After we're parked and bundled up to the eyeballs, we waddle to the bridge over the River Pegnitz and down to the red and white-striped booths of the market, along Konigstrasse and Burgstrasse. Row after row of booths offer miniature wishing wells, painted gingerbread houses, straw stars, beeswax figurines, metal snowflakes, crystal icicles and about a thousand varieties of painted wooden nutcrackers. In between them are the candy, cookie, wurst and wine booths. Gluhwein, the sweet, hot mulled wine that shoppers sip to stay warm, perfumes the air with citrus and cloves. The nieces laugh at miniature Bavarian figures built out of walnuts, prunes and figs, especially a pair in which a nut-headed wife is about to beat in the face of her fig-headed husband, who is swooning and holding his beer stein aloft.

The miles of aisles of colored glass ornaments, wind chimes, bells, angels and stars tinkle in the lightly snowy air.

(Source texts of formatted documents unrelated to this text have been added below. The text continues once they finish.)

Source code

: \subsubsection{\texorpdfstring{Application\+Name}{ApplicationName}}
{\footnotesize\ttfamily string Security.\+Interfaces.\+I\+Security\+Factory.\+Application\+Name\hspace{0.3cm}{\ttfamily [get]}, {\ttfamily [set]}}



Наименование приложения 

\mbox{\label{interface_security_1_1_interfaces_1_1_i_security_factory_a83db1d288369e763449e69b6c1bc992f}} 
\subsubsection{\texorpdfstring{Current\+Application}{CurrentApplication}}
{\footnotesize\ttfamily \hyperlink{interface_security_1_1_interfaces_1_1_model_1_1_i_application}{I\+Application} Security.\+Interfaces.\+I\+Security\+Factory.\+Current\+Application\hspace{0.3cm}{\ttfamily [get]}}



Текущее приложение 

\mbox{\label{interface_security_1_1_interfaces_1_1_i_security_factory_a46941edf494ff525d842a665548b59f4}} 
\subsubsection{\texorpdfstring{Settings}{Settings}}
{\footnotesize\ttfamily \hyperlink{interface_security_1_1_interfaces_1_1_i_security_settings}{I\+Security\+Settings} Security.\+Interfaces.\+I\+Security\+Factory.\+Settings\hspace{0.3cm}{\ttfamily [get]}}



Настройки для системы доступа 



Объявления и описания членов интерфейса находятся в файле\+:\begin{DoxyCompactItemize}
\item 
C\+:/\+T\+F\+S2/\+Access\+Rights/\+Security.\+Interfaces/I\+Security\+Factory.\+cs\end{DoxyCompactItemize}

The warm scent of fresh-baked stollen, the fruit-studded bread covered with powdered sugar, pulls the nieces to one booth. In the course of the day we eat apple strudel, butter cookies, springerle, various smoked, wine-boiled and grilled wursts, hot potato pancakes and strange, chocolate-covered, bomb-shaped confections filled with marshmallow fluff. At lunch, Maya picks at her boiled cabbage. Austrian tourists who share our table encourage her to eat it. "It's good for the constitution," says one Austrian, pounding his fists into his chest and smiling. Maya seeks out her mother. "Do I have to eat the sour-crap?" she asks. It's time for more fresh air.

Searching for the perfect ornament, the girls point out a ceramic figurine, and I assume we're headed for a discussion of who's who at the crhche. But it's a false alarm -- they're interested in something to the left, a caricatured Bavarian toting a garlic rope.

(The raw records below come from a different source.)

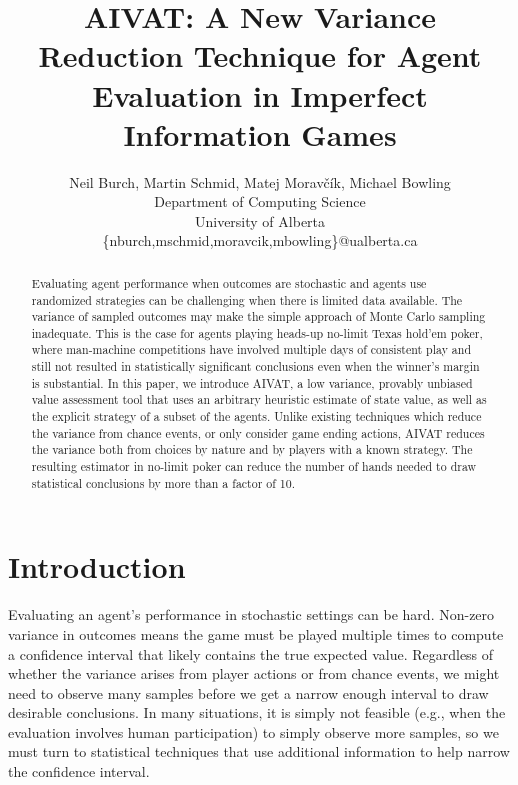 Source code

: \documentclass[letterpaper]{article}
\def\VAT{AIVAT}
\begin{document}
\title{AIVAT: A New Variance Reduction Technique for Agent Evaluation in Imperfect Information Games}
\author{Neil Burch, Martin Schmid, Matej Moravčík, Michael Bowling \\
Department of Computing Science \\
University of Alberta\\
\{nburch,mschmid,moravcik,mbowling\}@ualberta.ca
}
\maketitle

\begin{abstract}
Evaluating agent performance when outcomes are stochastic and agents
use randomized strategies can be challenging when there is limited
data available. The variance of sampled outcomes may make the simple
approach of Monte Carlo sampling inadequate. This is the case for
agents playing heads-up no-limit Texas hold'em poker, where
man-machine competitions have involved multiple days of consistent
play and still not resulted in statistically significant conclusions
even when the winner's margin is substantial. In this paper, we
introduce \VAT{}, a low variance, provably unbiased value assessment
tool that uses an arbitrary heuristic estimate of state value, as well
as the explicit strategy of a subset of the agents. Unlike existing
techniques which reduce the variance from chance events, or only
consider game ending actions, \VAT{} reduces the variance both from
choices by nature and by players with a known strategy. The resulting
estimator in no-limit poker can reduce the number of hands needed to
draw statistical conclusions by more than a factor of 10.
\end{abstract}


\section{Introduction}
Evaluating an agent's performance in stochastic settings can be hard.
Non-zero variance in outcomes means the game must be played multiple
times to compute a confidence interval that likely contains the true
expected value. Regardless of whether the variance arises from player
actions or from chance events, we might need to observe many samples
before we get a narrow enough interval to draw desirable conclusions.
In many situations, it is simply not feasible (e.g., when the
evaluation involves human participation) to simply observe more
samples, so we must turn to statistical techniques that use additional
information to help narrow the confidence interval.
\end{document}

"It's a hard sell," my husband teases about the crhche. "Imagine trying to market them as action figures: 'The wise men! Collect all three!'" he bellows, TV style. In addition to Garlic Man, the girls identify other members of the Bavarian pantheon, including the Gun Toter, the Old Guy With a Beard and a Pipe, and the Hornblower. I'm hoping they don't notice the miniature crhche in some strange, dried tuber that's for sale, or the Pink-Marshmallow-Jesus-in-a-Chocolate-Shoe, obviously laid on for Danish tourists.

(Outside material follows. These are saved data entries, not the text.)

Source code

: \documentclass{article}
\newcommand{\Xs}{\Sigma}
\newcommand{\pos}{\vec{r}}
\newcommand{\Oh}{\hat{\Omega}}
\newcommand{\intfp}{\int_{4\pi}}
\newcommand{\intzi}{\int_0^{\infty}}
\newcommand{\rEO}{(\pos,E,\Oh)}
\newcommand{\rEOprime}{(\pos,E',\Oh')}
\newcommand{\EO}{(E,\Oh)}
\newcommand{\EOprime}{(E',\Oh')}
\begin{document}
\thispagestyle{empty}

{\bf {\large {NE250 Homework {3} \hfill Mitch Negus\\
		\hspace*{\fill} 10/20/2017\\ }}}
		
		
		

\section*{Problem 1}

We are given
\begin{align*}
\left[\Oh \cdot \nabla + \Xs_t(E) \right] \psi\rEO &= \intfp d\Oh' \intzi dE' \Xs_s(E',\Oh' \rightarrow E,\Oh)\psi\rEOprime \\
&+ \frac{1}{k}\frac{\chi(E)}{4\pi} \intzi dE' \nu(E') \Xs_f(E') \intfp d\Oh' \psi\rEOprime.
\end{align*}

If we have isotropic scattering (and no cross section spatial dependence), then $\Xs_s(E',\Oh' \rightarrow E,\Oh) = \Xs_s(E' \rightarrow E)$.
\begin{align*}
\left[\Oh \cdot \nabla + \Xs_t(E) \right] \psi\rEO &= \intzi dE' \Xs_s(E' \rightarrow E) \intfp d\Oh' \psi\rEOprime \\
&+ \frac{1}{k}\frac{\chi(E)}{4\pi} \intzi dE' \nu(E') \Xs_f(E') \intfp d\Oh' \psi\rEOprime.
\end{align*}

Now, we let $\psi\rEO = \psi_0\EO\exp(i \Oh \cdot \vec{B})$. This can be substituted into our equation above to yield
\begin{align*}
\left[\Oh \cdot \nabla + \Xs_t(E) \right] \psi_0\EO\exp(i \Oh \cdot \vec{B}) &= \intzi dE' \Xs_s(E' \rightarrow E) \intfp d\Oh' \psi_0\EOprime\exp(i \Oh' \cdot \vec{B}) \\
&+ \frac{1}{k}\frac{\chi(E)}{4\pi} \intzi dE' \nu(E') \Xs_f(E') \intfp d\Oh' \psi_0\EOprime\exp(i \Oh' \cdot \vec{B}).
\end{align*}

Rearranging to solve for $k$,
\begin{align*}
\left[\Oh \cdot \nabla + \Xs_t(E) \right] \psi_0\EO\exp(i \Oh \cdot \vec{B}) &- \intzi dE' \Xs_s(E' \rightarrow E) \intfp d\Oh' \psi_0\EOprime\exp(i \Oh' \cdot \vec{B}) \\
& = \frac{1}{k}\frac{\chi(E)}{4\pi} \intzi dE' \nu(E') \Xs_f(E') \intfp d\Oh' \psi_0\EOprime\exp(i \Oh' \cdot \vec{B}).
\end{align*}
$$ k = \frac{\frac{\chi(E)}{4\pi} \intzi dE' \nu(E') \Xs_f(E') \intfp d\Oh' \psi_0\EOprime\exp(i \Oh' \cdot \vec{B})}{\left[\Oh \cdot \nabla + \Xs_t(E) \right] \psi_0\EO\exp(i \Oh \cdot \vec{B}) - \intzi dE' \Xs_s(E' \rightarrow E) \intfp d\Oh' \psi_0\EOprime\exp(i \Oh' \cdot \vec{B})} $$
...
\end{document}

Zee notices another shoe ornament, and explains that the shoes are left out for St. Nicolaus. "I think he's a relative of Santa's," she says. Finally, the nieces find an ornament stand selling, among other things, a milk-white, plastic baby nested into a moss-filled walnut. "Jesus on the half-shell?" whispers my husband, threatening our ditente.

"Why did they put Jesus in a nut?" asks Maya. I consider the possible Kaspar David Friederich naturalism/Joseph Campbell answer (Germans like to think of God in Nature) and the Economics 101 answer (they had a large supply of walnuts and thought if they put Christ in them they'd really sell), but settle on simplicity. "They thought that was pretty," I say.

Finally, after choirs and more cookies, when the kids complain that their feet are frozen and the spires of St. Lorenz Kirche and the Altes Rathaus are lit against a dark sky, we buy giant, heart-shaped gingerbread cookie necklaces whose frosting spells "Ich Liebe Dich" and stand aside as the schoolchildren of Nuremberg begin to file past with colored paper lanterns. It's a rite held each Dec. 10, which references advent, or the season of darkness. The fluttery candlelight that fills the brightly colored suns, moons and brilliantly hued box lanterns, drifting in the cold air from a string tied to a small stick, is breathtaking. But the nieces are tired, and since there are no lanterns for sale (they're strictly homemade), they're ready to go home.

On the walk to the car, I tell them that before the Holy Roman Empire brought its religion to this part of Franconia, children made paper lanterns to bring light to the very long nights, and to remind people of the cycle of seasons and the spirit of spring that waits in the ground. They think about this for a moment. "So spring is always there," says Maya. The three of us curl up together in the back seat for the long ride home.


By Deanna Hodgin

Deanna Hodgin is a writer who lives in Northern California.